Cifre e dotazioni del Governo

Ritornando indietro nel tempo, la Corte Costituzionale ha sancito che il blocco della perequazione voluto dalla Fornero per i lavoratori pubblici, era contrario ai principi fondamentali della nostra Carta Costituzionale. La sentenza non ha prodotto effetti retroattivi per gli stipendi fermi da 8 anni, perché per quanto perduto dai lavoratori, il Governo non dovrà sborsare arretrati. Resta però l’obbligo di provvedere allo sblocco del contratto, cioè ad aumentare gli stipendi dopo molti anni di attesa.

La sentenza del 2015 non è stata ancora esaudita, perché il rinnovo del contratto è passato in secondo piano rispetto alla riforma della Pubblica Amministrazione che la Madia finalmente ha portato in porto. Adesso, però, nessuna scusa può essere messa davanti al mancato adeguamento degli stipendi al tasso di inflazione. La trattativa che riprenderà oggi ha un problema serio per quanto riguarda le cifre.

Infatti, secondo i sindacati, l’aumento da 85 euro che era stato ratificato nella bozza di intesa del novembre 2016, anche se medio e lordo come voluto dal Governo, avrebbe bisogno di una dotazione tra i 4 ed i 5 miliardi di euro. I soldi messi a disposizione dal Ministero dell’Economia però sono 1,2 miliardi circa e la differenza è abissale.

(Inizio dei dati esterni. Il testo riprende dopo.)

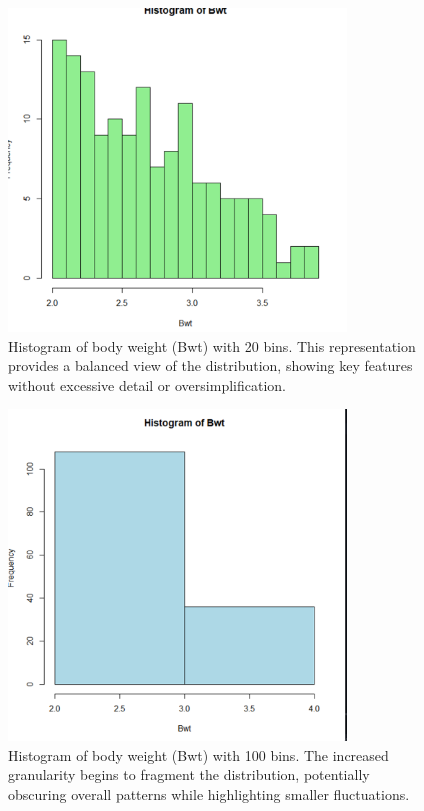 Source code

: \documentclass[a4paper,12pt]{article}
\begin{document}
\begin{figure}[H]
    \centering
    \includegraphics[width=0.8\textwidth]{hist20.png}
    \caption{Histogram of body weight (Bwt) with 20 bins. This representation provides a balanced view of the distribution, showing key features without excessive detail or oversimplification.}
    \label{fig:hist20}
\end{figure}

\begin{figure}[H]
    \centering
    \includegraphics[width=0.8\textwidth]{hist100.png}
    \caption{Histogram of body weight (Bwt) with 100 bins. The increased granularity begins to fragment the distribution, potentially obscuring overall patterns while highlighting smaller fluctuations.}
    \label{fig:hist100}
\end{figure}
\end{document}
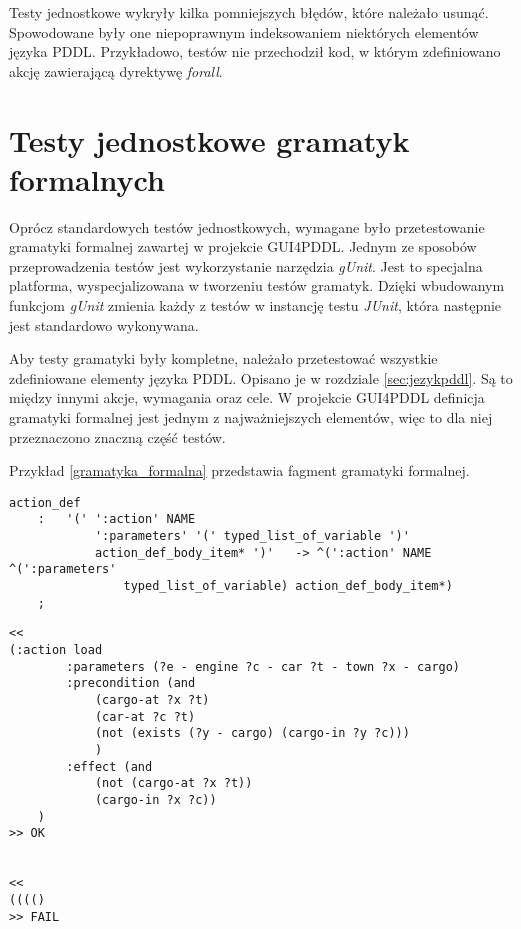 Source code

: Testy jednostkowe wykryły kilka pomniejszych błędów, które należało usunąć. Spowodowane były one niepoprawnym indeksowaniem niektórych elementów języka PDDL. Przykładowo, testów nie przechodził kod, w którym zdefiniowano akcję zawierającą dyrektywę \textit{forall}.
\section{Testy jednostkowe gramatyk formalnych}
Oprócz standardowych testów jednostkowych, wymagane było przetestowanie gramatyki formalnej zawartej w projekcie GUI4PDDL. Jednym ze sposobów przeprowadzenia testów jest wykorzystanie narzędzia \textit{gUnit}. Jest to specjalna platforma, wyspecjalizowana w tworzeniu testów gramatyk. Dzięki wbudowanym funkcjom \textit{gUnit} zmienia każdy z testów w instancję testu \textit{JUnit}, która następnie jest standardowo wykonywana.

Aby testy gramatyki były kompletne, należało przetestować wszystkie zdefiniowane elementy języka PDDL. Opisano je w rozdziale \ref{sec:jezykpddl}. Są to między innymi akcje, wymagania oraz cele. W projekcie GUI4PDDL definicja gramatyki formalnej jest jednym z najważniejszych elementów, więc to dla niej przeznaczono znaczną część testów.

Przykład \ref{gramatyka_formalna} przedstawia fagment gramatyki formalnej.


\begin{Code}
\begin{lstlisting}[language=LISP,frame=single,label={gramatyka_formalna}, caption={Fragment gramatyki formalnej}]
action_def 
	:	'(' ':action' NAME
			':parameters' '(' typed_list_of_variable ')'
			action_def_body_item* ')'   -> ^(':action' NAME ^(':parameters' 
				typed_list_of_variable)	action_def_body_item*) 
	;
\end{lstlisting}
\end{Code}

\begin{Code}
\begin{lstlisting}[language=LISP,frame=single,label={test_gramatyki}, caption={Przykładowe testy dla przykładu \ref{gramatyka_formalna}}]
<<
(:action load
        :parameters (?e - engine ?c - car ?t - town ?x - cargo)
        :precondition (and
            (cargo-at ?x ?t)
            (car-at ?c ?t)
            (not (exists (?y - cargo) (cargo-in ?y ?c)))
            )
        :effect (and
            (not (cargo-at ?x ?t))
            (cargo-in ?x ?c))
    )
>> OK


<<
(((()
>> FAIL
\end{lstlisting}
\end{Code}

Questo quanto sarà messo a bilancio nel Def, il Documento di Economia e Finanze che verrà presentato a settembre. Inoltre, c'è da trovare la soluzione al rischio concreto che per via di questi aumenti di stipendio, a molti lavoratori venga fatto perdere il bonus Renzi da 80 euro al mese.

Il muro dei sindacati

Sulle cifre difficile trovare un accordo, perché è evidente la disparità tra quanto necessario e quanto disponibile. Se a questo aggiungiamo che ancora oggi, il Ministro Madia continua a dire che il rinnovo scatterà per fine anno, con poco più di 60 giorni di tempo (dal 20 settembre per l’uscita del Def a fine anno per la Legge di Bilancio), parti sociali ed Aran devono trovare la quadra.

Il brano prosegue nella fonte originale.